◆ **TASK INSTRUCTIONS**
Everything from the line that holds "- Reynolds Green, Hist. bot. 241. 1909." to the end of the entries below should be printed again, word for word, and nothing more.

◆ **DATA FOR PROCESSING**
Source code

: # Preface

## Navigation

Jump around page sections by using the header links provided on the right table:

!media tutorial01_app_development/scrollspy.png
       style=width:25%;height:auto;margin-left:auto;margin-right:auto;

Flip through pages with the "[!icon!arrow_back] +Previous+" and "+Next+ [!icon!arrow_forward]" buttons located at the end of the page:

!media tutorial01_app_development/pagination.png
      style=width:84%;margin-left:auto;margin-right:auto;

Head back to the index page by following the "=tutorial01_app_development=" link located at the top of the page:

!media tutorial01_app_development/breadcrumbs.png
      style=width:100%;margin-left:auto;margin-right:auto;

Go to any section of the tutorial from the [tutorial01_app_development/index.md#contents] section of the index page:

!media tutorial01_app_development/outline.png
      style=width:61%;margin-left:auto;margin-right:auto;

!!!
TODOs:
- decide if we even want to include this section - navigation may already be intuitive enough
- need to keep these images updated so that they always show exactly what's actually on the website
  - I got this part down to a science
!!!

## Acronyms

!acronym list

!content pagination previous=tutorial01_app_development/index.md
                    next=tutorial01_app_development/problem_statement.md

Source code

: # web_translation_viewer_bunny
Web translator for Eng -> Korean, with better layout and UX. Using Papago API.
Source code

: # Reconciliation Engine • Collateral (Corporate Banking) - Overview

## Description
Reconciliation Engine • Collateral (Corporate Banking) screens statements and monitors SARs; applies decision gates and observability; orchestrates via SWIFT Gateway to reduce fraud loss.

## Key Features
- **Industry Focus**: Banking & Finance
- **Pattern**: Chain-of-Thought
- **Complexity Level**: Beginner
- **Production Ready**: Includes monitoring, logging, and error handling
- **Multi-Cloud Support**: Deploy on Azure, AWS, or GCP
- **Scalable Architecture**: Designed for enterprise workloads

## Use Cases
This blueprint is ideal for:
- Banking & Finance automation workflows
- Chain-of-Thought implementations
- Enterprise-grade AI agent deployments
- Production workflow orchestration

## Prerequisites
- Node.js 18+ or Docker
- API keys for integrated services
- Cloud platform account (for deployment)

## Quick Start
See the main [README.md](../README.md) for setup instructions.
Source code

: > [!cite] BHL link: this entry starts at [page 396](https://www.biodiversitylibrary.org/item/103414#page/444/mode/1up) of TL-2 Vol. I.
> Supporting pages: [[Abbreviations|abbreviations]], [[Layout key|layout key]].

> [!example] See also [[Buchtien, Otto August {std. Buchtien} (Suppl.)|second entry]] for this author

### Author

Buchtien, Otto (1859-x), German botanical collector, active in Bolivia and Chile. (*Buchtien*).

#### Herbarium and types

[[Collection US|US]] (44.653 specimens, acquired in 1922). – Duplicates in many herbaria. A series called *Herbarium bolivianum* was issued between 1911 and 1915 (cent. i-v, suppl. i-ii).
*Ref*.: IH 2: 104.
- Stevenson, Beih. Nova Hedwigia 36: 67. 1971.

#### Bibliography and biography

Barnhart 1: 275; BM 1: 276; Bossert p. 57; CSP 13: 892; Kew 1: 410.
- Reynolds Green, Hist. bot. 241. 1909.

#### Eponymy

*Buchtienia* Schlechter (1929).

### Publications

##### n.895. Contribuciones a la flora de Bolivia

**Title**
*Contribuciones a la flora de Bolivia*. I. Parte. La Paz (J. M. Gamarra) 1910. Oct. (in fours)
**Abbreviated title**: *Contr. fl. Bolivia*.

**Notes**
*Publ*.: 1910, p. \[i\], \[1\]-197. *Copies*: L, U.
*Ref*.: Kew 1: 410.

◆ **TASK RESPONSE**
- Reynolds Green, Hist. bot. 241. 1909.

#### Eponymy

*Buchtienia* Schlechter (1929).

### Publications

##### n.895. Contribuciones a la flora de Bolivia

**Title**
*Contribuciones a la flora de Bolivia*. I. Parte. La Paz (J. M. Gamarra) 1910. Oct. (in fours)
**Abbreviated title**: *Contr. fl. Bolivia*.

**Notes**
*Publ*.: 1910, p. \[i\], \[1\]-197. *Copies*: L, U.
*Ref*.: Kew 1: 410.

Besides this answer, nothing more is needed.